Ingrid, a mousy woman in her early thirties said, “We’re safer inside the fenced compound than out in the town.”
Jon and Nikki looked at each other and chose to keep their mouths shut. No point in popping that bubble. This fence wouldn’t hold back the horde of flesh eaters anymore than the police fence in New Hampshire had. It was a cage filled with live food, beating hearts and gallons of blood.

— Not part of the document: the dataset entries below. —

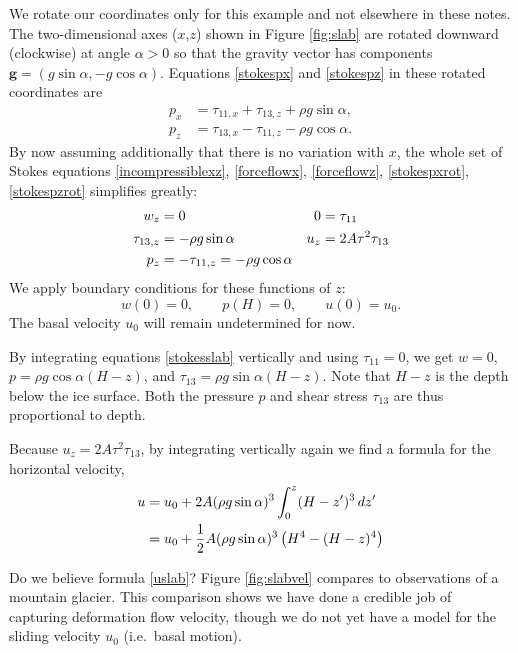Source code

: \documentclass[letterpaper,final,12pt,reqno]{amsart}
\begin{document}
We rotate our coordinates only for this example and not elsewhere in these notes.  The two-dimensional axes ($x$,$z$) shown in Figure \ref{fig:slab} are rotated downward (clockwise) at angle $\alpha>0$ so that the gravity vector has components $\mathbf{g} = (g \sin\alpha,- g \cos \alpha)$.  Equations \eqref{stokespx} and \eqref{stokespz} in these rotated coordinates are
\begin{align}
p_x &= \tau_{11,x} + \tau_{13,z} + \rho g \sin\alpha, \label{stokespxrot} \\
p_z &= \tau_{13,x} - \tau_{11,z} - \rho g \cos\alpha. \label{stokespzrot}
\end{align}
By now assuming additionally that there is no variation with $x$, the whole set of Stokes equations \eqref{incompressiblexz}, \eqref{forceflowx}, \eqref{forceflowz}, \eqref{stokespxrot}, \eqref{stokespzrot} simplifies greatly:
\begin{align}
w_z &= 0 &   0 &= \tau_{11} \label{stokesslab} \\
\tau_{13,z} &= - \rho g \sin\alpha &   u_z &= 2 A \tau^2 \tau_{13} \notag \\
p_z &= -\tau_{11,z} = - \rho g \cos\alpha \notag
\end{align}
We apply boundary conditions for these functions of $z$:
	$$w(0)=0, \qquad p(H)=0, \qquad u(0)=u_0.$$
The basal velocity $u_0$ will remain undetermined for now.

By integrating equations \eqref{stokesslab} vertically and using $\tau_{11}=0$, we get $w=0$, $p = \rho g \cos\alpha (H-z)$, and $\tau_{13} = \rho g \sin\alpha (H-z)$.  Note that $H-z$ is the depth below the ice surface.  Both the pressure $p$ and shear stress $\tau_{13}$ are thus proportional to depth.

Because $u_z = 2 A \tau^2 \tau_{13}$, by integrating vertically again we find a formula for the horizontal velocity,
\begin{align}
u &= u_0 + 2 A (\rho g \sin\alpha)^3 \int_0^z (H-z')^3\,dz' \notag \\
  &= u_0 + \frac{1}{2} A (\rho g \sin\alpha)^3  \left(H^4 - (H-z)^4\right)  \label{uslab}
\end{align}

Do we believe formula \eqref{uslab}?  Figure \ref{fig:slabvel} compares to observations of a mountain glacier.  This comparison shows we have done a credible job of capturing deformation flow velocity, though we do not yet have a model for the sliding velocity $u_0$ (i.e.~basal motion).  
\end{document}
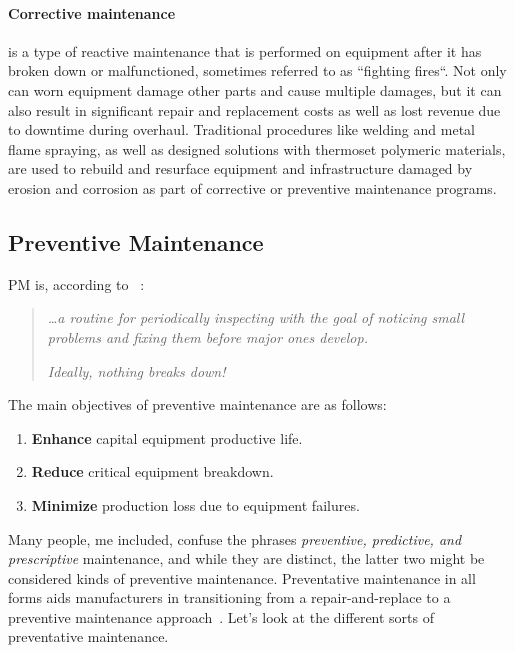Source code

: \paragraph{Corrective maintenance} is a type of reactive maintenance that is performed on equipment after it has broken down or malfunctioned,
sometimes referred to as ``fighting fires``. Not only can worn equipment damage other parts and cause multiple damages, but it can also result in significant repair and
replacement costs as well as lost revenue due to downtime during overhaul. Traditional procedures like welding and metal flame spraying,
as well as designed solutions with thermoset polymeric materials, are used to rebuild and resurface equipment and infrastructure
damaged by erosion and corrosion as part of corrective or preventive maintenance programs.

\subsection{Preventive Maintenance}
\ac{PM} is, according to \citeauthor{Article:nyt_hinds_1985_preventive}~\cite{Article:nyt_hinds_1985_preventive}:
\begin{quote}
    \textit{\dots a routine for periodically inspecting with the goal of noticing small problems and fixing them before major ones develop.}

    \textit{Ideally, nothing breaks down!}
\end{quote}

The main objectives of preventive maintenance are as follows:
\begin{enumerate}
    \item \textbf{Enhance} capital equipment productive life.
    \item \textbf{Reduce} critical equipment breakdown.
    \item \textbf{Minimize} production loss due to equipment failures.
\end{enumerate}
Many people, me included, confuse the phrases \textit{preventive, predictive, and prescriptive} maintenance, and while they are distinct, the latter two might
be considered kinds of preventive maintenance. Preventative maintenance in all forms aids manufacturers in transitioning from a
repair-and-replace to a preventive maintenance approach~\cite{Misc:trout_2019_preventive}. Let's look at the different sorts of preventative maintenance.

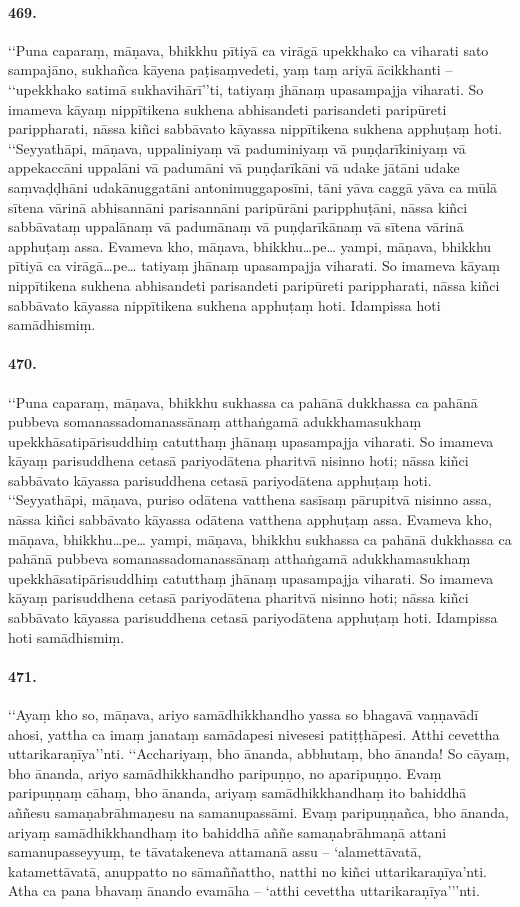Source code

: \paragraph{469.} ‘‘Puna caparaṃ, māṇava, bhikkhu pītiyā ca virāgā upekkhako ca viharati sato sampajāno, sukhañca kāyena paṭisaṃvedeti, yaṃ taṃ ariyā ācikkhanti – ‘‘upekkhako satimā sukhavihārī’’ti, tatiyaṃ jhānaṃ upasampajja viharati. So imameva kāyaṃ nippītikena sukhena abhisandeti parisandeti paripūreti parippharati, nāssa kiñci sabbāvato kāyassa nippītikena sukhena apphuṭaṃ hoti. ‘‘Seyyathāpi, māṇava, uppaliniyaṃ vā paduminiyaṃ vā puṇḍarīkiniyaṃ vā appekaccāni uppalāni vā padumāni vā puṇḍarīkāni vā udake jātāni udake saṃvaḍḍhāni udakānuggatāni antonimuggaposīni, tāni yāva caggā yāva ca mūlā sītena vārinā abhisannāni parisannāni paripūrāni paripphuṭāni, nāssa kiñci sabbāvataṃ uppalānaṃ vā padumānaṃ vā puṇḍarīkānaṃ vā sītena vārinā apphuṭaṃ assa. Evameva kho, māṇava, bhikkhu…pe… yampi, māṇava, bhikkhu pītiyā ca virāgā…pe… tatiyaṃ jhānaṃ upasampajja viharati. So imameva kāyaṃ nippītikena sukhena abhisandeti parisandeti paripūreti parippharati, nāssa kiñci sabbāvato kāyassa nippītikena sukhena apphuṭaṃ hoti. Idampissa hoti samādhismiṃ.

\paragraph{470.} ‘‘Puna caparaṃ, māṇava, bhikkhu sukhassa ca pahānā dukkhassa ca pahānā pubbeva somanassadomanassānaṃ atthaṅgamā adukkhamasukhaṃ upekkhāsatipārisuddhiṃ catutthaṃ jhānaṃ upasampajja viharati. So imameva kāyaṃ parisuddhena cetasā pariyodātena pharitvā nisinno hoti; nāssa kiñci sabbāvato kāyassa parisuddhena cetasā pariyodātena apphuṭaṃ hoti. ‘‘Seyyathāpi, māṇava, puriso odātena vatthena sasīsaṃ pārupitvā nisinno assa, nāssa kiñci sabbāvato kāyassa odātena vatthena apphuṭaṃ assa. Evameva kho, māṇava, bhikkhu…pe… yampi, māṇava, bhikkhu sukhassa ca pahānā dukkhassa ca pahānā pubbeva somanassadomanassānaṃ atthaṅgamā adukkhamasukhaṃ upekkhāsatipārisuddhiṃ catutthaṃ jhānaṃ upasampajja viharati. So imameva kāyaṃ parisuddhena cetasā pariyodātena pharitvā nisinno hoti; nāssa kiñci sabbāvato kāyassa parisuddhena cetasā pariyodātena apphuṭaṃ hoti. Idampissa hoti samādhismiṃ.

\paragraph{471.} ‘‘Ayaṃ kho so, māṇava, ariyo samādhikkhandho yassa so bhagavā vaṇṇavādī ahosi, yattha ca imaṃ janataṃ samādapesi nivesesi patiṭṭhāpesi. Atthi cevettha uttarikaraṇīya’’nti. ‘‘Acchariyaṃ, bho ānanda, abbhutaṃ, bho ānanda! So cāyaṃ, bho ānanda, ariyo samādhikkhandho paripuṇṇo, no aparipuṇṇo. Evaṃ paripuṇṇaṃ cāhaṃ, bho ānanda, ariyaṃ samādhikkhandhaṃ ito bahiddhā aññesu samaṇabrāhmaṇesu na samanupassāmi. Evaṃ paripuṇṇañca, bho ānanda, ariyaṃ samādhikkhandhaṃ ito bahiddhā aññe samaṇabrāhmaṇā attani samanupasseyyuṃ, te tāvatakeneva attamanā assu – ‘alamettāvatā, katamettāvatā, anuppatto no sāmaññattho, natthi no kiñci uttarikaraṇīya’nti. Atha ca pana bhavaṃ ānando evamāha – ‘atthi cevettha uttarikaraṇīya’’’nti.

The sub-station appeared to be very secure. It had of course been designed to keep people out lest they tamper with the town’s electrical lifeline, and also served to keep children and morons from electrocuting themselves. At its center were several large transformers fed by thick cables coming out of the adjacent power plant. More cables led away from the transformers up to a long line of high-tension towers spanning the nearby lake and over the horizon. The power plant was a large bunker-like building that squat by the lakeshore crowned with smoke stacks. It had smooth walls and no windows, just two sets of large double metal doors and a loading dock. Though it wasn’t operating, markings on the building indicated that it was natural gas fired. Jon saw movement on the roof. Two men were attaching razor wire to the top edge of the parapet wall. If they thought that Fiends were going to somehow climb up there, they were dumber than he thought. Then again, who really new what the things were capable of? He decided to give the soldiers credit for overkill.